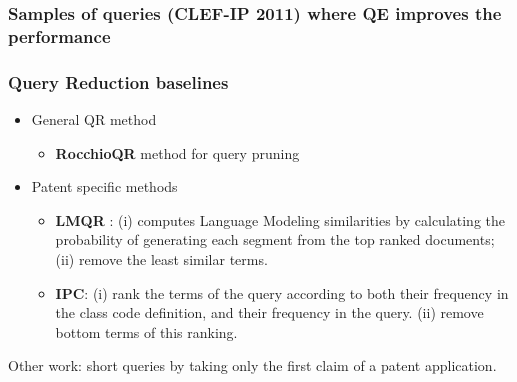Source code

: \documentclass[xcolor=x11names,compress]{beamer}
\renewcommand{\(}{\begin{columns}}
\renewcommand{\)}{\end{columns}}
\newcommand{\<}[1]{\begin{column}{#1}}
\renewcommand{\>}{\end{column}}
\begin{document}
\begin{frame}
\frametitle{Samples of queries (CLEF-IP 2011) where QE improves
the performance}


\end{frame}



\begin{frame}
\frametitle{Query Reduction baselines}

\begin{itemize}
\item {\color{DeepSkyBlue4}General QR method}
	\begin{itemize}
	\item \textbf{RocchioQR} method for query pruning
	\end{itemize}	
\item {\color{DeepSkyBlue4}Patent specific methods}	
	\begin{itemize}
	\item \textbf{LMQR} \cite{Ganguly2011}: (i) computes Language Modeling similarities by calculating the probability of generating each segment from the top ranked documents; (ii) remove the least similar terms.
	\item \textbf{IPC}: 
(i) rank the terms of the query according to both their frequency in the class
code definition, and their frequency in the query.
(ii) remove bottom terms of this ranking.
\end{itemize}
\end{itemize}

\vspace{0.5cm}
\begin{small}
{\color{DeepSkyBlue4}Other work}: \cite{Mahdabi2013} short queries by taking only the first claim of a patent application.
\end{small}
\end{frame}
\end{document}
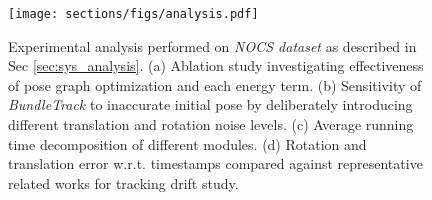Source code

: \documentclass[letterpaper, 10 pt, conference]{ieeeconf}
\begin{document}
\begin{figure}[ht]
  \centering
  \texttt{[image: sections/figs/analysis.pdf]}
  \vspace{-0.25in}\caption{Experimental analysis performed on \textit{NOCS dataset} as described in Sec \ref{sec:sys_analysis}. (a) Ablation study investigating effectiveness of pose graph optimization and each energy term. (b) Sensitivity of \textit{BundleTrack} to inaccurate initial pose by deliberately introducing different translation and rotation noise levels. (c) Average running time decomposition of different modules. (d) Rotation and translation error w.r.t. timestamps compared against representative related works \cite{wang20196-pack,runz2018maskfusion,Yang20troteaser} for tracking drift study.}
  \label{fig:analysis}
  \vspace{-0.3in}
\end{figure}
\end{document}
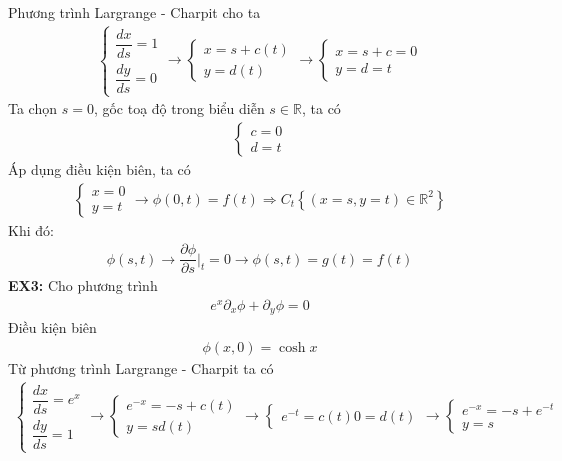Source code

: \documentclass{article}
\newcommand{\f}[2]{\dfrac{#1}{#2}}
\newcommand{\at}[2]{\bigg\rvert_{#1}^{#2} }
\begin{document}
Phương trình Largrange - Charpit cho ta
\begin{gather}
	\begin{cases}
		\f{dx}{ds} = 1\\
		\f{dy}{ds} = 0
	\end{cases}
	\rightarrow
	\begin{cases}
		x = s + c(t)\\
		y = d(t)
	\end{cases}
	\rightarrow
	\begin{cases}
		x = s + c = 0\\
		y = d = t
	\end{cases}
\end{gather}
Ta chọn $s = 0$, gốc toạ độ trong biểu diễn $s \in \mathbb{R}$, ta có
\begin{gather}
	\begin{cases}
		c = 0\\
		d = t
	\end{cases}
\end{gather}
Áp dụng điều kiện biên, ta có
\begin{gather}
	\begin{cases}
		x = 0\\
		y = t
	\end{cases}
	\rightarrow \phi(0,t) = f(t) \Rightarrow C_{t} \left\{ ( x = s, y = t ) \in \mathbb{R}^{2} \right\}
\end{gather}
Khi đó:
\begin{gather}
	\phi(s,t) \rightarrow \f{\partial \phi}{\partial s} \at{t}{} = 0 \rightarrow \phi(s,t) = g(t) = f(t)
\end{gather}
\textbf{EX3:} Cho phương trình 
\begin{gather}
	e^{x} \partial_{x} \phi + \partial_{y} \phi = 0
\end{gather} 
Điều kiện biên
\begin{gather}
	\phi(x,0) = \cosh x
\end{gather}
Từ phương trình Largrange - Charpit ta có
\begin{gather}
	\begin{cases}
		\f{dx}{ds} = e^{x}\\
		\f{dy}{ds} = 1
	\end{cases}
	\rightarrow
	\begin{cases}
		e^{-x} = -s + c(t)\\
		y = s d(t)
	\end{cases}
	\rightarrow
	\begin{cases}
		e^{-t} = c(t)
		0 = d(t)
	\end{cases}
	\rightarrow
	\begin{cases}
		e^{-x} = -s + e^{-t}\\
		y = s
	\end{cases}
\end{gather}
\end{document}

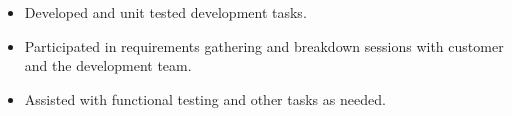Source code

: \documentclass[10pt,a4paper,ragged2e,withhyper]{altacv}
\begin{document}
\divider

\begin{itemize}
\item Developed and unit tested development tasks.
\item Participated in requirements gathering and breakdown sessions with customer and the development team.
\item Assisted with functional testing and other tasks as needed.
\end{itemize}




















\end{document}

_ _ _ _

-- ASSIGNED TASK --
Drop the images and return the data verbatim.

-- ANSWER TO THIS EXERCISE --
Source code

: \documentclass[xcolor=x11names,compress]{beamer}
\renewcommand{\(}{\begin{columns}}
\renewcommand{\)}{\end{columns}}
\newcommand{\<}[1]{\begin{column}{#1}}
\renewcommand{\>}{\end{column}}
\begin{document}
\begin{frame}
\frametitle{Samples of queries (CLEF-IP 2011) where QE improves
the performance}


\end{frame}



\begin{frame}
\frametitle{Query Reduction baselines}

\begin{itemize}
\item {\color{DeepSkyBlue4}General QR method}
	\begin{itemize}
	\item \textbf{RocchioQR} method for query pruning
	\end{itemize}	
\item {\color{DeepSkyBlue4}Patent specific methods}	
	\begin{itemize}
	\item \textbf{LMQR} \cite{Ganguly2011}: (i) computes Language Modeling similarities by calculating the probability of generating each segment from the top ranked documents; (ii) remove the least similar terms.
	\item \textbf{IPC}: 
(i) rank the terms of the query according to both their frequency in the class
code definition, and their frequency in the query.
(ii) remove bottom terms of this ranking.
\end{itemize}
\end{itemize}

\vspace{0.5cm}
\begin{small}
{\color{DeepSkyBlue4}Other work}: \cite{Mahdabi2013} short queries by taking only the first claim of a patent application.
\end{small}
\end{frame}
\end{document}
Source code

: \documentclass[letterpaper, 10 pt, conference]{ieeeconf}
\begin{document}
\begin{figure}[ht]
  \centering
  \texttt{[image: sections/figs/analysis.pdf]}
  \vspace{-0.25in}\caption{Experimental analysis performed on \textit{NOCS dataset} as described in Sec \ref{sec:sys_analysis}. (a) Ablation study investigating effectiveness of pose graph optimization and each energy term. (b) Sensitivity of \textit{BundleTrack} to inaccurate initial pose by deliberately introducing different translation and rotation noise levels. (c) Average running time decomposition of different modules. (d) Rotation and translation error w.r.t. timestamps compared against representative related works \cite{wang20196-pack,runz2018maskfusion,Yang20troteaser} for tracking drift study.}
  \label{fig:analysis}
  \vspace{-0.3in}
\end{figure}
\end{document}
Source code

: \documentclass{article}
\newcommand{\f}[2]{\dfrac{#1}{#2}}
\newcommand{\at}[2]{\bigg\rvert_{#1}^{#2} }
\begin{document}
Phương trình Largrange - Charpit cho ta
\begin{gather}
	\begin{cases}
		\f{dx}{ds} = 1\\
		\f{dy}{ds} = 0
	\end{cases}
	\rightarrow
	\begin{cases}
		x = s + c(t)\\
		y = d(t)
	\end{cases}
	\rightarrow
	\begin{cases}
		x = s + c = 0\\
		y = d = t
	\end{cases}
\end{gather}
Ta chọn $s = 0$, gốc toạ độ trong biểu diễn $s \in \mathbb{R}$, ta có
\begin{gather}
	\begin{cases}
		c = 0\\
		d = t
	\end{cases}
\end{gather}
Áp dụng điều kiện biên, ta có
\begin{gather}
	\begin{cases}
		x = 0\\
		y = t
	\end{cases}
	\rightarrow \phi(0,t) = f(t) \Rightarrow C_{t} \left\{ ( x = s, y = t ) \in \mathbb{R}^{2} \right\}
\end{gather}
Khi đó:
\begin{gather}
	\phi(s,t) \rightarrow \f{\partial \phi}{\partial s} \at{t}{} = 0 \rightarrow \phi(s,t) = g(t) = f(t)
\end{gather}
\textbf{EX3:} Cho phương trình 
\begin{gather}
	e^{x} \partial_{x} \phi + \partial_{y} \phi = 0
\end{gather} 
Điều kiện biên
\begin{gather}
	\phi(x,0) = \cosh x
\end{gather}
Từ phương trình Largrange - Charpit ta có
\begin{gather}
	\begin{cases}
		\f{dx}{ds} = e^{x}\\
		\f{dy}{ds} = 1
	\end{cases}
	\rightarrow
	\begin{cases}
		e^{-x} = -s + c(t)\\
		y = s d(t)
	\end{cases}
	\rightarrow
	\begin{cases}
		e^{-t} = c(t)
		0 = d(t)
	\end{cases}
	\rightarrow
	\begin{cases}
		e^{-x} = -s + e^{-t}\\
		y = s
	\end{cases}
\end{gather}
\end{document}

Source code

: \documentclass[10pt,a4paper,ragged2e,withhyper]{altacv}
\begin{document}
\divider

\begin{itemize}
\item Developed and unit tested development tasks.
\item Participated in requirements gathering and breakdown sessions with customer and the development team.
\item Assisted with functional testing and other tasks as needed.
\end{itemize}




















\end{document}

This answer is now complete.